Sie waren acht Jahre lang Teil der Regierung Wohlwend, er war Stadtpräsident, Sie Sozialvorsteherin. Wie haben Sie jene Jahre in Erinnerung?
Ingold: Ich habe das Gefühl, dass wir probiert haben, Winterthur vom Image der grauen Maus zu befreien. Es hat lange gedauert nach der Deindustrialisierung, das Bild zu korrigieren. Dass Winterthur zu einer Wohn- und Kulturstadt wurde, dahin haben wir die ersten grossen Schritte gemacht. Wir haben versucht, ein neues Image zu kreieren.

Was ist übrig geblieben von der damaligen Aufbruchstimmung? Zuletzt war Winterthur ja das Griechenland der Schweiz und die Jihadismus-Hochburg.
Das war ein gefundenes Fressen für die Boulevardmedien. Doch beides trifft nicht zu. Aber es stimmt, dass es nicht gelungen ist, die Imageentwicklung fortzusetzen. Die Anfänge, die Zwischennutzungen auf dem Sulzer-Areal, die Start-ups, die dort gegründet wurden, das war eine dynamische Zeit. Das erste Mal in die Halle 53 zu dürfen, das war eine Sensation. Aber dann war die Halle einfach jahrelang ein Parkhaus. Beim Katharina-Sulzer-Platz dasselbe: Man hat gesehen, wie er entsteht, dann wurde er in Architekturzeitschriften abgebildet, aber dann war das gebaut. Die Zeit danach war schwieriger.

Warum läuft es nicht mehr so gut mit dem heutigen Stadtrat?
Mein Gefühl sagt mir, dass unsere Leidenschaft grösser war. Das ist aber subjektiv und kann daran liegen, dass ich dabei war. Heute bin ich eine Aussenstehende und empfinde es eher so, dass wir in einer Zeit der Stagnation stecken. Heute sind wir einfach eine Stadt mit 110 000 Einwohnern in der Schweiz. Die Erfolgsfaktoren, die unsere Regierung für Winterthur herausgeschält hatte, daran wurde entweder nicht weitergearbeitet, weil die Leidenschaft fehlte – oder weil die Regierung finanziell ausgebremst wurde.

Unter Ihrer Regierung musste auch gespart werden.
Ja, und wie. Mir hat man gesagt, ich müsse in den Alterszentren zwei Millionen Franken einsparen beim Personal, aber die Bewohnerinnen dürfen nichts davon merken.

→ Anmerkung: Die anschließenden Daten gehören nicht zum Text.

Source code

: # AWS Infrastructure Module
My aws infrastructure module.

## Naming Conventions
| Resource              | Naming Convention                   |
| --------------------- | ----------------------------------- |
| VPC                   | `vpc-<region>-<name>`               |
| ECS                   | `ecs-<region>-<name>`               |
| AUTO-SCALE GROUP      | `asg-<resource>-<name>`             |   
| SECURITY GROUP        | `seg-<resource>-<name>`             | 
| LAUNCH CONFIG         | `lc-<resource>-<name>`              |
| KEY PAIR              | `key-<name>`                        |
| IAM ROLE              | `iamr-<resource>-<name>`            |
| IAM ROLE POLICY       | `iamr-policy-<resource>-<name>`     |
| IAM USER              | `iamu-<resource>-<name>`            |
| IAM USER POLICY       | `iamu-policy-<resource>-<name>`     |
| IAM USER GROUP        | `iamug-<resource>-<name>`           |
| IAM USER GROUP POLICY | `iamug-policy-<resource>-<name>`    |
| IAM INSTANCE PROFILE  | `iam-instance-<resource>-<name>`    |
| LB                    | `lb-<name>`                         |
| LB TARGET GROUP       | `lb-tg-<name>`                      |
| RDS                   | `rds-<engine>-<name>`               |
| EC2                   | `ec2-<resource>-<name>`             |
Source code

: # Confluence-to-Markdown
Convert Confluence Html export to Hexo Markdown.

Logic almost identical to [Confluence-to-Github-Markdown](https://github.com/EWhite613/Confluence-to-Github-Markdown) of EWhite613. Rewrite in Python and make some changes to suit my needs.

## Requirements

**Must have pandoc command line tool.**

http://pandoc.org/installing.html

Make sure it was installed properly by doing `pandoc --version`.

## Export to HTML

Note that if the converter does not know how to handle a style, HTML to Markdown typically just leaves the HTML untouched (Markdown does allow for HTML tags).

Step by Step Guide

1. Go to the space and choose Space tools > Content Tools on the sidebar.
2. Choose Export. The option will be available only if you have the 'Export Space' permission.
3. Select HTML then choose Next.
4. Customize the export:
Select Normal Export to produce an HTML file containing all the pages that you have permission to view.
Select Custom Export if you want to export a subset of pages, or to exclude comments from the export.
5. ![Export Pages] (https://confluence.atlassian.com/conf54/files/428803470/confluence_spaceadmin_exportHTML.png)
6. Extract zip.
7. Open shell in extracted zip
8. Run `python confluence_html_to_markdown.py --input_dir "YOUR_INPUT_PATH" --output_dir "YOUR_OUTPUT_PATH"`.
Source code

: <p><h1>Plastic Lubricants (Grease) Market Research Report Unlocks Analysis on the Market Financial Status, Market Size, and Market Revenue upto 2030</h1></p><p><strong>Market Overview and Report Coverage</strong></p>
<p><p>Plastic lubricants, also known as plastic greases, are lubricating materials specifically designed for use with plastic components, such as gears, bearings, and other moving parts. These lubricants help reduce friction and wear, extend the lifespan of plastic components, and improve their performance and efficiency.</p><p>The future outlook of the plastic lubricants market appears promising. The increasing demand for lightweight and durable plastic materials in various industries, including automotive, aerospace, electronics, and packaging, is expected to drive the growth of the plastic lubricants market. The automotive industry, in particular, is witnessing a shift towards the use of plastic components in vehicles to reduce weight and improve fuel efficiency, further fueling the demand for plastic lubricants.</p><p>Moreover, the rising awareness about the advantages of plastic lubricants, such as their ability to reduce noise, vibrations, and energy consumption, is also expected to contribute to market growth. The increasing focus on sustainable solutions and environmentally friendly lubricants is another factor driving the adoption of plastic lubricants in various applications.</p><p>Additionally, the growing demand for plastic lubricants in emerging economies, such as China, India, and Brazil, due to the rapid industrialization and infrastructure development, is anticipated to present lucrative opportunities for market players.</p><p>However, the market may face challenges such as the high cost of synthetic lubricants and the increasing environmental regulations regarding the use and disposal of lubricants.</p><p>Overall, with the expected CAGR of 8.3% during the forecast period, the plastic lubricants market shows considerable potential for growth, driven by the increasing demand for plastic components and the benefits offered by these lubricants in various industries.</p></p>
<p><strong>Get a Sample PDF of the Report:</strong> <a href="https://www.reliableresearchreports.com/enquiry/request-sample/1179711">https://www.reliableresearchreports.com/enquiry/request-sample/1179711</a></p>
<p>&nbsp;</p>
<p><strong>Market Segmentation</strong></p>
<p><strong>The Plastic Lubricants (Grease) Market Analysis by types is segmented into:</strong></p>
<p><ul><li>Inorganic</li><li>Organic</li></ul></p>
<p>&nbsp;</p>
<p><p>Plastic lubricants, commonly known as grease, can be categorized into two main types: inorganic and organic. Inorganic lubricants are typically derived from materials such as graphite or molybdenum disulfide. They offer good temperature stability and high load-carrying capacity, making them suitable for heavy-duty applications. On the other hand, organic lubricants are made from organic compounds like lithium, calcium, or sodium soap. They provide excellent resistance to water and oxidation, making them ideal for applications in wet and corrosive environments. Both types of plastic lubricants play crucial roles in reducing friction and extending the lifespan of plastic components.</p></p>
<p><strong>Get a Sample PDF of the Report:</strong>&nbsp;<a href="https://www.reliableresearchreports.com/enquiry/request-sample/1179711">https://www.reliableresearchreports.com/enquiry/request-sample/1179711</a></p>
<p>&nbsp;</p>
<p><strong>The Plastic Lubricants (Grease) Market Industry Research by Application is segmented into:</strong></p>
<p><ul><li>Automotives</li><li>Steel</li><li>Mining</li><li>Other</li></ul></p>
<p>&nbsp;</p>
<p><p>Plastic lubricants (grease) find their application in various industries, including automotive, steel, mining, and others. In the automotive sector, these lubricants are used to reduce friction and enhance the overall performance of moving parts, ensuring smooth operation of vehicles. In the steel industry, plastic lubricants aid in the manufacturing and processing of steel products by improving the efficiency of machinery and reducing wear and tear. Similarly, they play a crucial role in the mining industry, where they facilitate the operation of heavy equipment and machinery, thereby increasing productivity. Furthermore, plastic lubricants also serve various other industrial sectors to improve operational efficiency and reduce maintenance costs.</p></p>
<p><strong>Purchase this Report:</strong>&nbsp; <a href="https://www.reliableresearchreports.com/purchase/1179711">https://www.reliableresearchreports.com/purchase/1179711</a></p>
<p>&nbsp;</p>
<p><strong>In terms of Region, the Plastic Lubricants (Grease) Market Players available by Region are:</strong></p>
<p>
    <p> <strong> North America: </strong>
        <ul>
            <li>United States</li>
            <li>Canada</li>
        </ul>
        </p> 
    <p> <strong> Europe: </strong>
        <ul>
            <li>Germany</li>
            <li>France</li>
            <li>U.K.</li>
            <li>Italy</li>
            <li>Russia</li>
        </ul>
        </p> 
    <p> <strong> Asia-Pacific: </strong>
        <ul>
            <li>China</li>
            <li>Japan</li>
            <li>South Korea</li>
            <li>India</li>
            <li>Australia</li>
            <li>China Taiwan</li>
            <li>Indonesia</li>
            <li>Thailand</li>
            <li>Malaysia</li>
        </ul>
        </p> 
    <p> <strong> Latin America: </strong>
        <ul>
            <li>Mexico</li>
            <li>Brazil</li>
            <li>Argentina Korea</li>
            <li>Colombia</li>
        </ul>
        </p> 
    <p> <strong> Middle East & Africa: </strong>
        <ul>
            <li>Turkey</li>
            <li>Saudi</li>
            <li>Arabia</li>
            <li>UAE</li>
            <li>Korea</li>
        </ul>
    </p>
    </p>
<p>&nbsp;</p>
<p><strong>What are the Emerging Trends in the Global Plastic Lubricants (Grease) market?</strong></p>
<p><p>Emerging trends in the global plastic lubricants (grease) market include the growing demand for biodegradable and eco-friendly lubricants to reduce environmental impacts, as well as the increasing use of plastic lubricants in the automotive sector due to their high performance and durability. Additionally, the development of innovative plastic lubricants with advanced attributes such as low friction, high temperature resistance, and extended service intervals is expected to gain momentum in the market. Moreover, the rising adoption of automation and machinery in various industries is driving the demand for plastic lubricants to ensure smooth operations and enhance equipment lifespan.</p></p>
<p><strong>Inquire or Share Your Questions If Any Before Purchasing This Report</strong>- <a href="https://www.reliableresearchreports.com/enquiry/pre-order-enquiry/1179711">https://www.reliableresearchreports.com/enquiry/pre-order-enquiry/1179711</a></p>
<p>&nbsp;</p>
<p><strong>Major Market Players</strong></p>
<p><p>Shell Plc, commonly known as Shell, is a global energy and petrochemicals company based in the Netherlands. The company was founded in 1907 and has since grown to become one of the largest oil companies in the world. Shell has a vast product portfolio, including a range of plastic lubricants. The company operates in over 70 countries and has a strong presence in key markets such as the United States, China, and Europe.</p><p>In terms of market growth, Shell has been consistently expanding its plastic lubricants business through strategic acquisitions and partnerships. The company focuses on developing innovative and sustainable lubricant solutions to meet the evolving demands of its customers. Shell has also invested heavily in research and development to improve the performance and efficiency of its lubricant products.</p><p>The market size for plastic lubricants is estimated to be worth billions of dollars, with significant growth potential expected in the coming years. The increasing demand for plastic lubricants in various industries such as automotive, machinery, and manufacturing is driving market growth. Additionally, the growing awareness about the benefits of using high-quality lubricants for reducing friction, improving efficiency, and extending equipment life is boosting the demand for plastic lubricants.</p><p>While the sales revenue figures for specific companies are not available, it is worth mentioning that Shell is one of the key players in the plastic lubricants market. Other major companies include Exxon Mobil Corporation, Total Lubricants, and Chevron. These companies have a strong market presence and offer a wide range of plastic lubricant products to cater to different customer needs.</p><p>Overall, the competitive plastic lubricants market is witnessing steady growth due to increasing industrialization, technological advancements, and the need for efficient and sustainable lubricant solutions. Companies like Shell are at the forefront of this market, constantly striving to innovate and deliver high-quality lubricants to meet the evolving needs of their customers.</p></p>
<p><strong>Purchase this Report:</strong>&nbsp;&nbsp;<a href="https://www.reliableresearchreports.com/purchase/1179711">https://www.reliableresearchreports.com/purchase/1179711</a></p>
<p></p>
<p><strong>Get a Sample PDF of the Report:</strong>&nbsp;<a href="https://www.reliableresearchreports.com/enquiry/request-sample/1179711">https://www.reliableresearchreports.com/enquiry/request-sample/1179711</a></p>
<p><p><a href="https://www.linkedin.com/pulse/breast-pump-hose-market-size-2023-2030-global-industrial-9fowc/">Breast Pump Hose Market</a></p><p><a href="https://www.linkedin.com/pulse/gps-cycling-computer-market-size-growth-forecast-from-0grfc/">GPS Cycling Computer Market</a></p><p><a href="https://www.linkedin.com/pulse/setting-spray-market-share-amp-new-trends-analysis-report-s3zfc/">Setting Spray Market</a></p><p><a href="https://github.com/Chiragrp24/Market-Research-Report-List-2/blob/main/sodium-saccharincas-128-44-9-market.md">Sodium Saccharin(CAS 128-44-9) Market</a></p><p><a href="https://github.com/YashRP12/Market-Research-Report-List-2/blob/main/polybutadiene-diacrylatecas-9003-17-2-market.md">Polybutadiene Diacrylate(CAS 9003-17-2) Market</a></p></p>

Sie haben die Alterszentren contre coeur umstrukturiert?
Ja. Ich habe meinem Nachfolger Nicolas Galladé später gesagt, schön, dass Du jetzt das Geld hast, in jedem Haus wieder einen Leiter einzusetzen. Wir hatten das Geld nicht, mussten oben zusammenziehen, damit man in der Pflege nichts vom Sparen merkt.

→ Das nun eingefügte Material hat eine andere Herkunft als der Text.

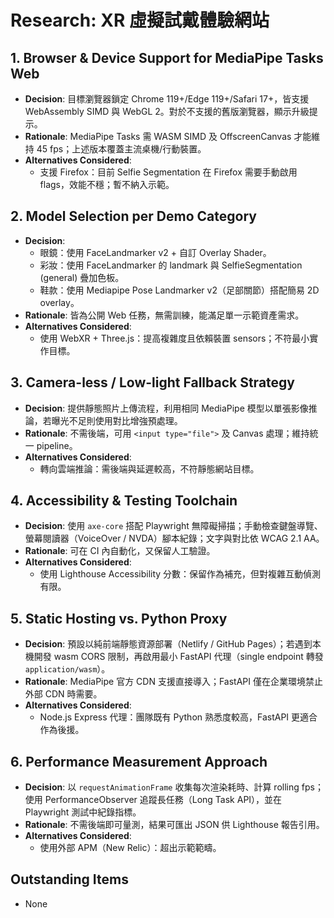 # Research: XR 虛擬試戴體驗網站

## 1. Browser & Device Support for MediaPipe Tasks Web
- **Decision**: 目標瀏覽器鎖定 Chrome 119+/Edge 119+/Safari 17+，皆支援 WebAssembly SIMD 與 WebGL 2。對於不支援的舊版瀏覽器，顯示升級提示。
- **Rationale**: MediaPipe Tasks 需 WASM SIMD 及 OffscreenCanvas 才能維持 45 fps；上述版本覆蓋主流桌機/行動裝置。
- **Alternatives Considered**:
  - 支援 Firefox：目前 Selfie Segmentation 在 Firefox 需要手動啟用 flags，效能不穩；暫不納入示範。

## 2. Model Selection per Demo Category
- **Decision**: 
  - 眼鏡：使用 FaceLandmarker v2 + 自訂 Overlay Shader。
  - 彩妝：使用 FaceLandmarker 的 landmark 與 SelfieSegmentation (general) 疊加色板。
  - 鞋款：使用 Mediapipe Pose Landmarker v2（足部關節）搭配簡易 2D overlay。
- **Rationale**: 皆為公開 Web 任務，無需訓練，能滿足單一示範資產需求。
- **Alternatives Considered**:
  - 使用 WebXR + Three.js：提高複雜度且依賴裝置 sensors；不符最小實作目標。

## 3. Camera-less / Low-light Fallback Strategy
- **Decision**: 提供靜態照片上傳流程，利用相同 MediaPipe 模型以單張影像推論，若曝光不足則使用對比增強預處理。
- **Rationale**: 不需後端，可用 `<input type="file">` 及 Canvas 處理；維持統一 pipeline。
- **Alternatives Considered**:
  - 轉向雲端推論：需後端與延遲較高，不符靜態網站目標。

## 4. Accessibility & Testing Toolchain
- **Decision**: 使用 `axe-core` 搭配 Playwright 無障礙掃描；手動檢查鍵盤導覽、螢幕閱讀器（VoiceOver / NVDA）腳本紀錄；文字與對比依 WCAG 2.1 AA。
- **Rationale**: 可在 CI 內自動化，又保留人工驗證。
- **Alternatives Considered**:
  - 使用 Lighthouse Accessibility 分數：保留作為補充，但對複雜互動偵測有限。

## 5. Static Hosting vs. Python Proxy
- **Decision**: 預設以純前端靜態資源部署（Netlify / GitHub Pages）；若遇到本機開發 wasm CORS 限制，再啟用最小 FastAPI 代理（single endpoint 轉發 `application/wasm`）。
- **Rationale**: MediaPipe 官方 CDN 支援直接導入；FastAPI 僅在企業環境禁止外部 CDN 時需要。
- **Alternatives Considered**:
  - Node.js Express 代理：團隊既有 Python 熟悉度較高，FastAPI 更適合作為後援。

## 6. Performance Measurement Approach
- **Decision**: 以 `requestAnimationFrame` 收集每次渲染耗時、計算 rolling fps；使用 PerformanceObserver 追蹤長任務（Long Task API），並在 Playwright 測試中紀錄指標。
- **Rationale**: 不需後端即可量測，結果可匯出 JSON 供 Lighthouse 報告引用。
- **Alternatives Considered**:
  - 使用外部 APM（New Relic）：超出示範範疇。

## Outstanding Items
- None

Jetzt hat man also, keine zehn Jahre später, alles wieder rückgängig gemacht. Ist das klug?
Man hat es nicht rückgängig gemacht.

Was denn sonst? Man sagt jetzt einfach Standortleitungen, nicht mehr Heimleitung.
Das ist mitnichten das gleiche. Früher waren das fünf Königreiche, jeder hat es anders gemacht. Da war es schwierig gerecht zu sparen. Der eine sagte: Bei mir nicht, ich bin einer der billigsten. Der zweite wollte privatisieren und die guten Risiken mitnehmen. Und der Dritte sagte: Wir haben alle schwer Pflegebedürftigen und können nichts dafür.

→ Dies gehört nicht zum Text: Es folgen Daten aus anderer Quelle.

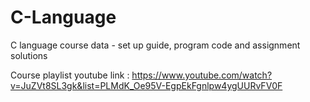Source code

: # C-Language
C language course data - set up guide, program code and assignment solutions

Course playlist youtube link :
https://www.youtube.com/watch?v=JuZVt8SL3gk&list=PLMdK_Oe95V-EgpEkFgnlpw4ygUURvFV0F
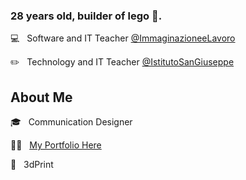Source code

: ### 28 years old, builder of lego 🧱.

💻 &nbsp; Software and IT Teacher [@ImmaginazioneeLavoro](https://immaginazioneelavoro.it/)

✏️ &nbsp; Technology and IT Teacher [@IstitutoSanGiuseppe](https://milano.scuolededalo.it/)


## About Me
:mortar_board: &nbsp; Communication Designer 

💪🏽 &nbsp; [My Portfolio Here](https://federicopozzi.github.io/)

:rocket: &nbsp; 3dPrint
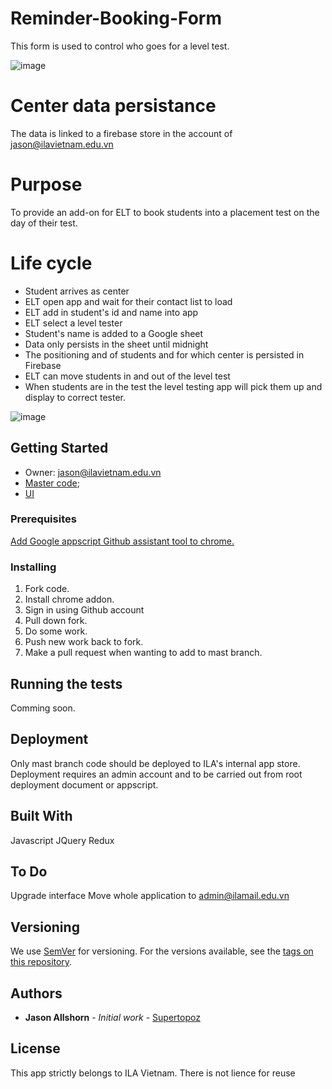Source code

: # Reminder-Booking-Form
This form is used to control who goes for a level test. 

![image](https://user-images.githubusercontent.com/13721960/35966270-ad5ad594-0d00-11e8-9335-57df294295ff.png)

# Center data persistance
The data is linked to a firebase store in the account of jason@ilavietnam.edu.vn


# Purpose
To provide an add-on for ELT to book students into a placement test on the day of their test. 

# Life cycle

- Student arrives as center
- ELT open app and wait for their contact list to load
- ELT add in student's id and name into app 
- ELT select a level tester 
- Student's name is added to a Google sheet 
- Data only persists in the sheet until midnight
- The positioning and of students and for which center is persisted in Firebase
- ELT can move students in and out of the level test 
- When students are in the test the level testing app will pick them up and display to correct tester. 

![image](https://user-images.githubusercontent.com/13721960/35966180-6cc56b98-0d00-11e8-8f14-a731ff875204.png)

## Getting Started

- Owner: jason@ilavietnam.edu.vn
- [Master code](https://script.google.com/a/ilavietnam.edu.vn/d/1rdrRinLzkffOWRVnd3fAjIU878l8oUlHeKCZ5u3Ae3E_2U16-ix4Oe_U/edit?usp=drive_web);
- [UI](https://script.google.com/a/ilavietnam.edu.vn/macros/s/AKfycbxAgtxDCUEGjLe3uM-bl9953MtVGciIJVUcqUQtHw6PVcHRGUYY/exec)

### Prerequisites

[Add Google appscript Github assistant tool to chrome.](https://chrome.google.com/webstore/detail/google-apps-script-github/lfjcgcmkmjjlieihflfhjopckgpelofo?hl=en)


### Installing

1) Fork code. 
2) Install chrome addon. 
3) Sign in using Github account
4) Pull down fork. 
5) Do some work.
6) Push new work back to fork. 
7) Make a pull request when wanting to add to mast branch. 

## Running the tests

Comming soon.

## Deployment

Only mast branch code should be deployed to ILA's internal app store. 
Deployment requires an admin account and to be carried out from root deployment document or appscript. 


## Built With

Javascript 
JQuery
Redux

## To Do

Upgrade interface
Move whole application to admin@ilamail.edu.vn


## Versioning

We use [SemVer](http://semver.org/) for versioning. For the versions available, see the [tags on this repository](https://github.com/your/project/tags). 

## Authors

* **Jason Allshorn** - *Initial work* - [Supertopoz](https://github.com/Supertopoz)

## License

This app strictly belongs to ILA Vietnam. There is not lience for reuse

Worüber haben Sie sich bei den Sparprogrammen der letzten Jahre am meisten gewundert: Die abmontierten Bänkli oder die Volière im Vögelipark?
Das sind Peanuts. Ich weiss, wie so etwas zu Stande kommt: Irgendwann sagt einer beim Sparen, auch Hühner machen Mist: Aber das ist nur Symbolpolitik. Und es zeigt, wie schwer es ist, bei den grossen Posten zu sparen. Wir mussten damals für ein Jahr die Löhne der städtischen Angestellten um drei Prozent kürzen. Das mussten wir mit den Sozialpartnern aushandeln. Aber derartige Projekte erzeugen einen solchen Widerstand, dass ein Stadtrat lange zögert.

Hat der Stadtrat heute eine Tendenz, den Weg des geringsten Widerstandes zu gehen?
Das glaube ich nicht. Vielleicht fehlt etwas der Mut. Oder die Überlegungen, wieder gewählt zu werden, spielen stärker mit. Das war bei mir nie so, ich habe es nie darauf angelegt, wieder gewählt zu werden. Ich glaube, der Mut, etwas Unpopuläres zu wagen, ist heute gesunken. Gerade heute ist Simonetta Sommaruga nach Zürich gekommen, um das Anti-Radikalisierungsprojekt anzuschauen. Das ist ein grosser Wurf. Den Gestaltungswillen, den es für so etwas braucht, vermisse ich in Winterthur. Die Stadt hat zwar in der Integration jemanden eingesetzt, aber es war spät. Wenn man ein Etikett bekommt wie Jihadistenhochburg, dann muss man mit etwas Grossem reagieren. Nun weiss ich nicht, was gefehlt hat: die Idee, der Mut, die Zeit oder die Mittel.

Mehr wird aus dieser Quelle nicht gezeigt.